If a packed Javascript saves 20kb off the download size, but takes a perfomance hit to unpack, then are there any benefits, besides obfuscating the code?
I've made this a community wiki because it may be open to some discussion.
If a packed Javascript saves 20kb off the download size, but takes a perfomance hit to unpack, then are there any benefits, besides obfuscating the code?
I've made this a community wiki because it may be open to some discussion.
Short answer yes, because the client machine's unpacking time is faster than transmission, also the internet is overloaded as is, so any contribution to making things better is appreciated by anonymous, also remember that most clients will be caching this stuff, and the larger the file the more chances it will get itself or other stuff evicted from the clients cache, especially in mobile devices
Packed javascript code generally does not take longer to execute vs regular code. Most code packers will shorten variables, function names and use a host of tricks to make the source smaller. The resulting source is fully executable! You can verify this by taking a look at it during runtime with firebug. You'll see the compressed code executing in its minimized form.
The question is, why does the packing save 20kB? You should investigate making your 'normal' javascript smaller. Is the readability of your code significantly improved by putting spaces around operators, or by using very long variable and function names? The most egregious waste of bandwidth I have seen on any web content, script or page or css, is indenting with spaces. If you must indent, use tabs, or single spaces. Nothing is more wasteful than a hundred lines in a row with 20+ spaces at the beginning.
The guys at Yahoo's YSlow recommend using both a minifier and gzip compression.
The minifier will strip out whitespace, shorten variable names etc.
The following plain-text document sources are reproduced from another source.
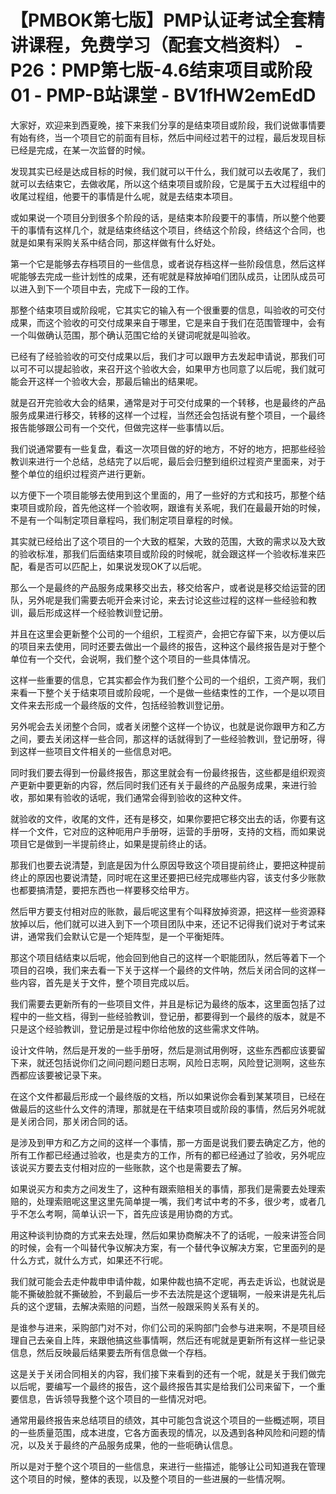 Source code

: # 【PMBOK第七版】PMP认证考试全套精讲课程，免费学习（配套文档资料） - P26：PMP第七版-4.6结束项目或阶段01 - PMP-B站课堂 - BV1fHW2emEdD

大家好，欢迎来到西夏晚，接下来我们分享的是结束项目或阶段，我们说做事情要有始有终，当一个项目它的前面有目标，然后中间经过若干的过程，最后发现目标已经是完成，在某一次监督的时候。

发现其实已经是达成目标的时候，我们就可以干什么，我们就可以去收尾了，我们就可以去结束它，去做收尾，所以这个结束项目或阶段，它是属于五大过程组中的收尾过程组，他要干的事情是什么呢，就是去结束本项目。

或如果说一个项目分到很多个阶段的话，是结束本阶段要干的事情，所以整个他要干的事情有这样几个，就是结束终结这个项目，终结这个阶段，终结这个合同，也就是如果有采购关系中结合同，那这样做有什么好处。

第一个它是能够去存档项目的一些信息，或者说存档这样一些阶段信息，然后这样呢能够去完成一些计划性的成果，还有呢就是释放掉咱们团队成员，让团队成员可以进入到下一个项目中去，完成下一段的工作。

那整个结束项目或阶段呢，它其实它的输入有一个很重要的信息，叫验收的可交付成果，而这个验收的可交付成果来自于哪里，它是来自于我们在范围管理中，会有一个叫做确认范围，那个确认范围它给的关键词呢就是叫验收。

已经有了经验验收的可交付成果以后，我们才可以跟甲方去发起申请说，那我们可以可不可以提起验收，来召开这个验收大会，如果甲方也同意了以后呢，我们就可能会开这样一个验收大会，那最后输出的结果呢。

就是召开完验收大会的结果，通常是对于可交付成果的一个转移，也是最终的产品服务成果进行移交，转移的这样一个过程，当然还会包括说有整个项目，一个最终报告能够跟公司有一个交代，但做完这样一些事情以后。

我们说通常要有一些复盘，看这一次项目做的好的地方，不好的地方，把那些经验教训来进行一个总结，总结完了以后呢，最后会归整到组织过程资产里面来，对于整个单位的组织过程资产进行更新。

以方便下一个项目能够去使用到这个里面的，用了一些好的方式和技巧，那整个结束项目或阶段，首先他这样一个验收啊，跟谁有关系呢，我们在最最开始的时候，不是有一个叫制定项目章程吗，我们制定项目章程的时候。

其实就已经给出了这个项目的一个大致的框架，大致的范围，大致的需求以及大致的验收标准，那我们后面结束项目或阶段的时候呢，就会跟这样一个验收标准来匹配，看是否可以匹配上，如果说发现OK了以后呢。

那么一个是最终的产品服务成果移交出去，移交给客户，或者说是移交给运营的团队，另外呢是我们需要去呃开会来讨论，来去讨论这些过程的这样一些经验和教训，最后形成这样一个经验教训登记册。

并且在这里会更新整个公司的一个组织，工程资产，会把它存留下来，以方便以后的项目来去使用，同时还要去做出一个最终的报告，这种这个最终报告是对于整个单位有一个交代，会说啊，我们整个这个项目的一些具体情况。

这样一些重要的信息，它其实都会作为我们整个公司的一个组织，工资产啊，我们来看一下整个关于结束项目或阶段呢，一个是做一些结束性的工作，一个是以项目文件来去形成一个最终版的文件，包括经验教训登记册。

另外呢会去关闭整个合同，或者关闭整个这样一个协议，也就是说你跟甲方和乙方之间，要去关闭这样一些合同，那这样的话就得到了一些经验教训，登记册呀，得到这样一些项目文件相关的一些信息对吧。

同时我们要去得到一份最终报告，那这里就会有一份最终报告，这些都是组织观资产更新中要更新的内容，然后同时我们还有关于最终的产品服务成果，来进行验收，那如果有验收的话呢，我们通常会得到验收的这种文件。

就验收的文件，收尾的文件，还有是移交，如果你要把它移交出去的话，你要有这样一个文件，它对应的这种呃用户手册呀，运营的手册呀，支持的文档，而如果说项目它是做到一半提前终止，如果是提前终止的话。

那我们也要去说清楚，到底是因为什么原因导致这个项目提前终止，要把这种提前终止的原因也要说清楚，同时呢在这里还要把已经完成哪些内容，该支付多少账款也都要搞清楚，要把东西也一样要移交给甲方。

然后甲方要支付相对应的账款，最后呢这里有个叫释放掉资源，把这样一些资源释放掉以后，他们就可以进入到下一个项目团队中来，还记不记得我们说对于考试来讲，通常我们会默认它是一个矩阵型，是一个平衡矩阵。

那这个项目结结束以后呢，他会回到他自己的这样一个职能团队，然后等着下一个项目的召唤，我们来去看一下关于这样一个最终的文件呐，然后关闭合同的这样一些内容，首先是关于文件，整个项目完成以后。

我们需要去更新所有的一些项目文件，并且是标记为最终的版本，这里面包括了过程中的一些文档，得到一些经验教训，登记册，都要得到一个最终的版本，就是不只是这个经验教训，登记册是过程中你给他放的这些需求文件呐。

设计文件呐，然后是开发的一些手册呀，然后是测试用例呀，这些东西都应该要留下来，就还包括说你们之间问题问题日志啊，风险日志啊，风险登记测啊，这些东西都应该要被记录下来。

在这个文件都最后形成一个最终版的文档，所以如果说你会看到某某项目，已经在做最后的这些什么文件的清理，那就是在干结束项目或阶段的事情，然后另外呢就是关闭合同，那关闭合同的话。

是涉及到甲方和乙方之间的这样一个事情，那一方面是说我们要去确定乙方，他的所有工作都已经通过验收，也是卖方的工作，所有的都已经通过了验收，另外呢应该说买方要去支付相对应的一些账款，这个也是需要去了解。

如果说买方和卖方之间发生了，这种有跟索赔相关的事情，那我们是需要去处理索赔的，处理索赔呢这里这里先简单提一嘴，我们考试中考的不多，很少考，或者几乎不怎么考啊，简单认识一下，首先应该是用协商的方式。

用这种谈判协商的方式来去处理，然后如果协商解决不了的话呢，一般来讲签合同的时候，会有一个叫替代争议解决方案，有一个替代争议解决方案，它里面列的是什么方式，就什么方式，如果还不行呢。

我们就可能会去走仲裁申申请仲裁，如果仲裁也搞不定呢，再去走诉讼，也就说是能不撕破脸就不撕破脸，不到最后一步不去法院是这个逻辑啊，一般来讲是先礼后兵的这个逻辑，去解决索赔的问题，当然一般跟采购关系有关的。

是谁参与进来，采购部门对不对，你们公司的采购部门会参与进来啊，不是项目经理自己去亲自上阵，来跟他搞这些事情啊，然后还有呢就是更新所有这样一些记录信息，然后反映最后结果要去所有信息做一个存档。

这是关于关闭合同相关的内容，我们接下来看到的还有一个呢，就是关于我们做完以后呢，要编写一个最终的报告，这个最终报告其实是给我们公司来留下，一个重要信息，告诉领导我整个这个项目的一些情况对吧。

通常用最终报告来总结项目的绩效，其中可能包含说这个项目的一些概述啊，项目的一些质量范围，成本进度，它各方面表现的情况，以及遇到各种风险和问题的情况，以及关于最终的产品服务成果，他的一些呃确认信息。

所以是对于整个这个项目的一些信息，来进行一些描述，能够让公司知道我在管理这个项目的时候，整体的表现，以及整个项目的一些进展的一些情况啊。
That way you can code with proper indentation and variable names so that other developers can understand your code.
The gzip compression is probably even more valuable.
Presumably, packed JavaScript is (slightly) more efficient for the server to send, while the unpacking expense is absorbed by the client.
If the user experience is equivalent in both cases, I'd go for the packed JS.
Anytime you can push some work to the client without incurring a negative user experience, go for it, and reap the benefits of distributed computing.